Comments on Potential Amendments to California’s Cap-and-Trade Regulation
This comment to the California Air Resources Board analyzes proposed changes to the state's cap-and-trade program.
The California Air Resources Board (CARB) hosted a workshop on July 10 that identified three different emissions budget pathways for upcoming rulemaking that would achieve the same cumulative emissions reductions by 2045. Resources for the Future analyzed each budget’s impact on auction revenue assuming, given the presence of a robust allowance bank, that compliance behavior and allowance prices would be equivalently determined by the fundamental cumulative allowance supply. Compliance behavior and price formation may differ from this due to uncertainty and market psychology.
The two accompanying analyses reach three findings.
- Over the next five years, CARB’s identified Smoothed Option 1, which would have a slower reduction in the emissions budget before 2030, would yield about $100 million dollars more revenue to the Greenhouse Gas Reduction Fund (GGRF) in 2026, rising to nearly $1 billion more revenue in 2030 than the other options. In the long term through 2045, cumulative revenues from Smoothed Option 2 and the original Standardized Regulatory Impact Assessment (SRIA) budget are larger than Smoothed Option 1. However, near-term revenues may be more important to fund investments to accelerate the energy transformation, especially given California’s current budget deficit. Smoothed Option 1 would also sustain a decline each year in the annual emissions budget, initially at a slower rate than the alternatives.
- The addition of an Emissions Containment Reserve (ECR) would support allowance prices when they are low and increase revenues for the GGRF. We find the ECR could boost cumulative GGRF revenues by $3.5 billion by 2030. Through 2045, GGRF revenues could increase by over $21 billion.

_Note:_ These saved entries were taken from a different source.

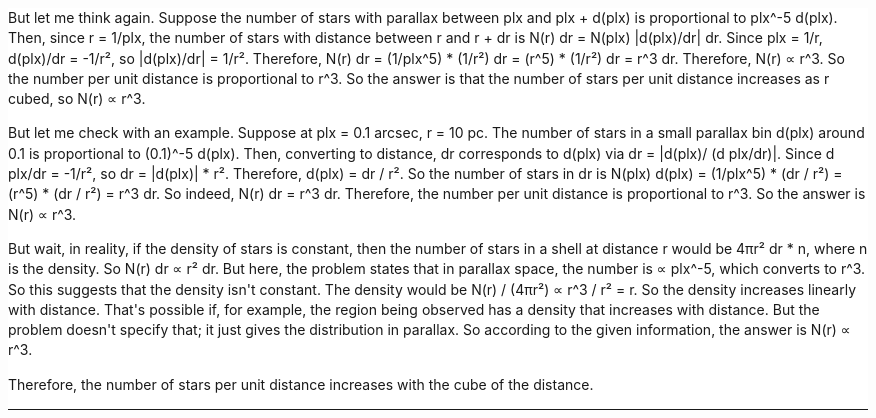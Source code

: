 But let me think again. Suppose the number of stars with parallax between plx and plx + d(plx) is proportional to plx^-5 d(plx). Then, since r = 1/plx, the number of stars with distance between r and r + dr is N(r) dr = N(plx) |d(plx)/dr| dr. Since plx = 1/r, d(plx)/dr = -1/r², so |d(plx)/dr| = 1/r². Therefore, N(r) dr = (1/plx^5) * (1/r²) dr = (r^5) * (1/r²) dr = r^3 dr. Therefore, N(r) ∝ r^3. So the number per unit distance is proportional to r^3. So the answer is that the number of stars per unit distance increases as r cubed, so N(r) ∝ r^3.

But let me check with an example. Suppose at plx = 0.1 arcsec, r = 10 pc. The number of stars in a small parallax bin d(plx) around 0.1 is proportional to (0.1)^-5 d(plx). Then, converting to distance, dr corresponds to d(plx) via dr = |d(plx)/ (d plx/dr)|. Since d plx/dr = -1/r², so dr = |d(plx)| * r². Therefore, d(plx) = dr / r². So the number of stars in dr is N(plx) d(plx) = (1/plx^5) * (dr / r²) = (r^5) * (dr / r²) = r^3 dr. So indeed, N(r) dr = r^3 dr. Therefore, the number per unit distance is proportional to r^3. So the answer is N(r) ∝ r^3.

But wait, in reality, if the density of stars is constant, then the number of stars in a shell at distance r would be 4πr² dr * n, where n is the density. So N(r) dr ∝ r² dr. But here, the problem states that in parallax space, the number is ∝ plx^-5, which converts to r^3. So this suggests that the density isn't constant. The density would be N(r) / (4πr²) ∝ r^3 / r² = r. So the density increases linearly with distance. That's possible if, for example, the region being observed has a density that increases with distance. But the problem doesn't specify that; it just gives the distribution in parallax. So according to the given information, the answer is N(r) ∝ r^3.

Therefore, the number of stars per unit distance increases with the cube of the distance.

---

- The update to the cap-and-trade regulation and change in allowance supply will initially increase uncertainty for market participants who must adjust expectations about the trajectory of allowance prices. Unlike the price floor, which is seamlessly integrated into the auction settlement procedure, the operation of the allowance price containment reserve (APCR) and price ceiling are not directly integrated into the auction and have not been tested. We encourage CARB to focus a workshop on the operational design of cost containment features during the ongoing effort to update the program.